-- ASSIGNMENT --
From the opening line of the records through the line bearing "# Disclaimer", set down every line exactly.

-- AVAILABLE DATA --

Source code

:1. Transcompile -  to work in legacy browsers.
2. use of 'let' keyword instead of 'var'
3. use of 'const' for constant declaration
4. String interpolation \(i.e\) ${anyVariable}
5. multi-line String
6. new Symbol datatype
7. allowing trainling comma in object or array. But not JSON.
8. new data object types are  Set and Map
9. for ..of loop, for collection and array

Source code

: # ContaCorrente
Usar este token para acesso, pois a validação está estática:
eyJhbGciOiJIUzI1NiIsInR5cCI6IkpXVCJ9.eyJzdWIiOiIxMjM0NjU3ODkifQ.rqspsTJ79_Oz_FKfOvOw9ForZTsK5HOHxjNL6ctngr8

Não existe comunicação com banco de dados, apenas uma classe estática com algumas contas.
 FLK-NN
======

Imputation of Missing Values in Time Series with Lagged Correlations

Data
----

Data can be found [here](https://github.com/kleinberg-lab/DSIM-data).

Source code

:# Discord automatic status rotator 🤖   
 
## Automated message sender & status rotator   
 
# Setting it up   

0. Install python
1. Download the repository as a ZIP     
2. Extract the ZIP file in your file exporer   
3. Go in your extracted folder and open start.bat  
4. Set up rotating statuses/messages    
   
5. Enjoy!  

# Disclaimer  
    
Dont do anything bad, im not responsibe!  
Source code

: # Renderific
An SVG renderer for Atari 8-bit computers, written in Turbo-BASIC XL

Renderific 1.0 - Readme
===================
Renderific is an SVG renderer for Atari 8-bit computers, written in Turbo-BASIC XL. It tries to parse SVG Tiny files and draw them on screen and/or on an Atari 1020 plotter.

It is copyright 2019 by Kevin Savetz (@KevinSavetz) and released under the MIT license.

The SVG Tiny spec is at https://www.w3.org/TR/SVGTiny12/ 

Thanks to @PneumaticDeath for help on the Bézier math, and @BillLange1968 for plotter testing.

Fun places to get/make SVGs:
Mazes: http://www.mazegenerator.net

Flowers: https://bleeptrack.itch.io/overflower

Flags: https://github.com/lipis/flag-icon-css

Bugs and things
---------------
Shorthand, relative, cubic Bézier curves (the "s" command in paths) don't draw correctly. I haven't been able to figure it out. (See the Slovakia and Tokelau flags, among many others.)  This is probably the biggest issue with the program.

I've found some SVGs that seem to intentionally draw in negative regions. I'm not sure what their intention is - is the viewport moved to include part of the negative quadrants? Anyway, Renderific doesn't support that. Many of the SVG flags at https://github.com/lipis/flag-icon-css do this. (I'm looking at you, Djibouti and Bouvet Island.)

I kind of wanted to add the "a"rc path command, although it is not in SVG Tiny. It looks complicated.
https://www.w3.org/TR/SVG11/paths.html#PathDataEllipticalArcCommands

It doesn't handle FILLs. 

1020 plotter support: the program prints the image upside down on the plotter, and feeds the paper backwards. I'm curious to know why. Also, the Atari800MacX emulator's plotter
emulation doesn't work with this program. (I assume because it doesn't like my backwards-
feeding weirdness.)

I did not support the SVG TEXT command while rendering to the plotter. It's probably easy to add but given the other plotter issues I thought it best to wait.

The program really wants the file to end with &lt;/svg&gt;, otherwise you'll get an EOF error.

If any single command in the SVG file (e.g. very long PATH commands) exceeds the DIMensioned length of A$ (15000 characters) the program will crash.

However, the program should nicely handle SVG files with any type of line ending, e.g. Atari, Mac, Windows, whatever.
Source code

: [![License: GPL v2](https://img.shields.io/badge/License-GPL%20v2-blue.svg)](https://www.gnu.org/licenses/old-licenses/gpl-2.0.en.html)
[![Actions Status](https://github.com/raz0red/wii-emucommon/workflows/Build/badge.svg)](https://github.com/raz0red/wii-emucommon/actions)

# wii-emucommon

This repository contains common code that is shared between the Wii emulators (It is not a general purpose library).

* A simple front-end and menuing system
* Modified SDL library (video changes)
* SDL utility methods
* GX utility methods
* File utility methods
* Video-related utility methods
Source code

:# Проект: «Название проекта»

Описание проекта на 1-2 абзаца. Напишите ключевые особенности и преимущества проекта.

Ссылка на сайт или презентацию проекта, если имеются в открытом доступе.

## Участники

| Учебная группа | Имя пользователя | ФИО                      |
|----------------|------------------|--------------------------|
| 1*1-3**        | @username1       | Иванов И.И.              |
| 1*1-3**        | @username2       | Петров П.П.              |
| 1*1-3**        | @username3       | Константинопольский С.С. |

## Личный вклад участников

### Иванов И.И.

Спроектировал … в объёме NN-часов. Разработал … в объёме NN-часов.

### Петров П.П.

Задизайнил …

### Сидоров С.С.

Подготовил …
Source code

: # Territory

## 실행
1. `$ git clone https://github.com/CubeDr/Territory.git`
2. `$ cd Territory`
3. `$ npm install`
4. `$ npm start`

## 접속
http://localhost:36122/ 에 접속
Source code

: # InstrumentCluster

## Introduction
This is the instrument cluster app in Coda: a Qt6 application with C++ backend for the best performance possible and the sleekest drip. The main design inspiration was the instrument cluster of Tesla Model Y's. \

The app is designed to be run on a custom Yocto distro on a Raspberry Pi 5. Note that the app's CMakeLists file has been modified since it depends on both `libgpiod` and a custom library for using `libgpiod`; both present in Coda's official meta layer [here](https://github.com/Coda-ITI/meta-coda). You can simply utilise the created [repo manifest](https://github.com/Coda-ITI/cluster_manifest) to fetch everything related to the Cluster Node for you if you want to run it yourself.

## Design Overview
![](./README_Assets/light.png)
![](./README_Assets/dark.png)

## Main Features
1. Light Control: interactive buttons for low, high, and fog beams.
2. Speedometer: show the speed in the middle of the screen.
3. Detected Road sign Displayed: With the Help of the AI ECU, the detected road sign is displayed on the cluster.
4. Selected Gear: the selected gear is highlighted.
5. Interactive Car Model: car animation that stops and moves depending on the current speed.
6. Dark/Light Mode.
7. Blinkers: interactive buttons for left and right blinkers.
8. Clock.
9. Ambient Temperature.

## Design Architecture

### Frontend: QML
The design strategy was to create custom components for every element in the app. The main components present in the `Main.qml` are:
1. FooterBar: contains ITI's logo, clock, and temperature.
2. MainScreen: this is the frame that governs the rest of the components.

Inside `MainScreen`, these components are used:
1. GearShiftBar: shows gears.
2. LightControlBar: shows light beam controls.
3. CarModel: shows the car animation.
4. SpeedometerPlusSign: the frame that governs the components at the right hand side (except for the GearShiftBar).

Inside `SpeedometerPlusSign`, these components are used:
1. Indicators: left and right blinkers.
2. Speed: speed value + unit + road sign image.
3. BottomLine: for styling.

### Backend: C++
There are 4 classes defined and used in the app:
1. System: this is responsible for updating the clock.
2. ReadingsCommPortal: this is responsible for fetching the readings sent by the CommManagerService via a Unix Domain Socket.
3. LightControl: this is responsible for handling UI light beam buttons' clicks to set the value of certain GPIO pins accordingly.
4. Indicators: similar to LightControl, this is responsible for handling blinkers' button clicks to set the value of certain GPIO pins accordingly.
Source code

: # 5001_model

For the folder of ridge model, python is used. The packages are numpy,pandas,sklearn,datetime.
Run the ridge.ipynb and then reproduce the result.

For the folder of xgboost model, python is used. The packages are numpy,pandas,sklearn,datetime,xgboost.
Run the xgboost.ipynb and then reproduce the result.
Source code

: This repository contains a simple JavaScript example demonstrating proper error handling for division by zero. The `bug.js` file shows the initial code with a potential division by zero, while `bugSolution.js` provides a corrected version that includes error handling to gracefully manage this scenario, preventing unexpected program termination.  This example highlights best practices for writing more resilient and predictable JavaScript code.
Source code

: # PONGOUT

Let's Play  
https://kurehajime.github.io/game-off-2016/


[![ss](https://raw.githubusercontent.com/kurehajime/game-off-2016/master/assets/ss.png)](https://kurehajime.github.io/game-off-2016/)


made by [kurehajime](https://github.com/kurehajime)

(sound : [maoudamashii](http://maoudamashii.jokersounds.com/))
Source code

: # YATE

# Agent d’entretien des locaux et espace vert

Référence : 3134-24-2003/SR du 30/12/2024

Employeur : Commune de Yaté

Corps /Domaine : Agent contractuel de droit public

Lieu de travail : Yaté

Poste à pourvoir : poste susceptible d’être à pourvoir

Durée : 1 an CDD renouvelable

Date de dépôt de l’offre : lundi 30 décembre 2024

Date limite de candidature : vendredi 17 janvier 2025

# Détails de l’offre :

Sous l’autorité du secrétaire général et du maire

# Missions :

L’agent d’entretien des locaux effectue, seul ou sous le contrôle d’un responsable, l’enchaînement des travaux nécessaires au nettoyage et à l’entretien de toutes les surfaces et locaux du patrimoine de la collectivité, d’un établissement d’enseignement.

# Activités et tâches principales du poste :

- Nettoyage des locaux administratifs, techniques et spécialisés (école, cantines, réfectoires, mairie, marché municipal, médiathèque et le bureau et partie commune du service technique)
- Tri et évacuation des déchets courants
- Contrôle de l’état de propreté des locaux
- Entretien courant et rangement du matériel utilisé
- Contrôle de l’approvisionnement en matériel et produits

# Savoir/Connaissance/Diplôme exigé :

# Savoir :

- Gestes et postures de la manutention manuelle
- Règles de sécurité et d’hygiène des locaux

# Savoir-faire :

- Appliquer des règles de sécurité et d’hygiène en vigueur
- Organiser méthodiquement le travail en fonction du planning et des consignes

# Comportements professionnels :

-- ANSWER BOX --
Source code

:1. Transcompile -  to work in legacy browsers.
2. use of 'let' keyword instead of 'var'
3. use of 'const' for constant declaration
4. String interpolation \(i.e\) ${anyVariable}
5. multi-line String
6. new Symbol datatype
7. allowing trainling comma in object or array. But not JSON.
8. new data object types are  Set and Map
9. for ..of loop, for collection and array

Source code

: # ContaCorrente
Usar este token para acesso, pois a validação está estática:
eyJhbGciOiJIUzI1NiIsInR5cCI6IkpXVCJ9.eyJzdWIiOiIxMjM0NjU3ODkifQ.rqspsTJ79_Oz_FKfOvOw9ForZTsK5HOHxjNL6ctngr8

Não existe comunicação com banco de dados, apenas uma classe estática com algumas contas.
 FLK-NN
======

Imputation of Missing Values in Time Series with Lagged Correlations

Data
----

Data can be found [here](https://github.com/kleinberg-lab/DSIM-data).

Source code

:# Discord automatic status rotator 🤖   
 
## Automated message sender & status rotator   
 
# Setting it up   

0. Install python
1. Download the repository as a ZIP     
2. Extract the ZIP file in your file exporer   
3. Go in your extracted folder and open start.bat  
4. Set up rotating statuses/messages    
   
5. Enjoy!  

# Disclaimer  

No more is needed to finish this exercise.